Example 19 includes the subject matter of any of Examples 15-18, and wherein the queue is an input queue and the plurality of instructions further cause the compute device to determine a second predicted time period for an output queue to receive packets without overflowing and to execute, with a core that is assigned to poll the output queue, a workload during the second predicted time period.
Example 20 includes the subject matter of any of Examples 15-19, and wherein the plurality of instructions further cause the compute device to determine the predicted time period as a function of a capacity of the queue and a peak packet receipt rate of the network interface controller.
Example 21 includes the subject matter of any of Examples 15-20, and wherein the plurality of instructions further cause the compute device to determine the predicted time period as a function of metadata present in a packet descriptor of a received packet, wherein the metadata is indicative of a computational load associated with the received packet.
Example 22 includes a method comprising determining, by a compute device, a predicted time period for a queue to receive packets without overflowing; executing, during the time period and with a core of the compute device that is assigned to periodically poll the queue for packets, a workload; and polling, with the assigned core, the queue to remove the packets from the queue.
Example 23 includes the subject matter of Example 22, and further including writing, with a network interface controller and to a packet descriptor associated with a received packet, metadata indicative of a computational load associated with the received packet.

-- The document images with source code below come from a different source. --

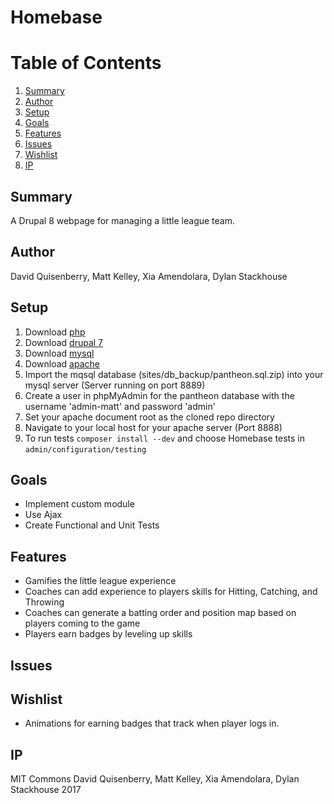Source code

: # Homebase

# Table of Contents
1. [Summary](#summary)
2. [Author](#author)
3. [Setup](#setup)
4. [Goals](#goals)
5. [Features](#features)
6. [Issues](#issues)
7. [Wishlist](#wishlist)
8. [IP](#ip)

## Summary

A Drupal 8 webpage for managing a little league team.

## Author

David Quisenberry, Matt Kelley, Xia Amendolara, Dylan Stackhouse

## Setup

1. Download [php](https://secure.php.net/)
2. Download [drupal 7](https://www.drupal.org/download)
3. Download [mysql](https://www.mysql.com/)
4. Download [apache](https://httpd.apache.org/)
5. Import the mqsql database (sites/db_backup/pantheon.sql.zip) into your mysql server (Server running on port 8889)
6. Create a user in phpMyAdmin for the pantheon database with the username 'admin-matt' and password 'admin'
7. Set your apache document root as the cloned repo directory
8. Navigate to your local host for your apache server (Port 8888)
9. To run tests `composer install --dev` and choose Homebase tests in `admin/configuration/testing`

## Goals

- Implement custom module
- Use Ajax
- Create Functional and Unit Tests

## Features

- Gamifies the little league experience
- Coaches can add experience to players skills for Hitting, Catching, and Throwing
- Coaches can generate a batting order and position map based on players coming to the game
- Players earn badges by leveling up skills

## Issues

## Wishlist

- Animations for earning badges that track when player logs in.

## IP

MIT Commons
David Quisenberry, Matt Kelley, Xia Amendolara, Dylan Stackhouse 2017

Example 24 includes the subject matter of any of Examples 22 and 23, and wherein writing the metadata comprises writing a number of packets received by the network interface controller within a predefined time period.
Example 25 includes a compute device comprising means for determining a predicted time period for a queue to receive packets without overflowing; circuitry for executing, during the time period and with a core of the compute device that is assigned to periodically poll the queue for packets, a workload; and circuitry for polling, with the assigned core, the queue to remove the packets from the queue.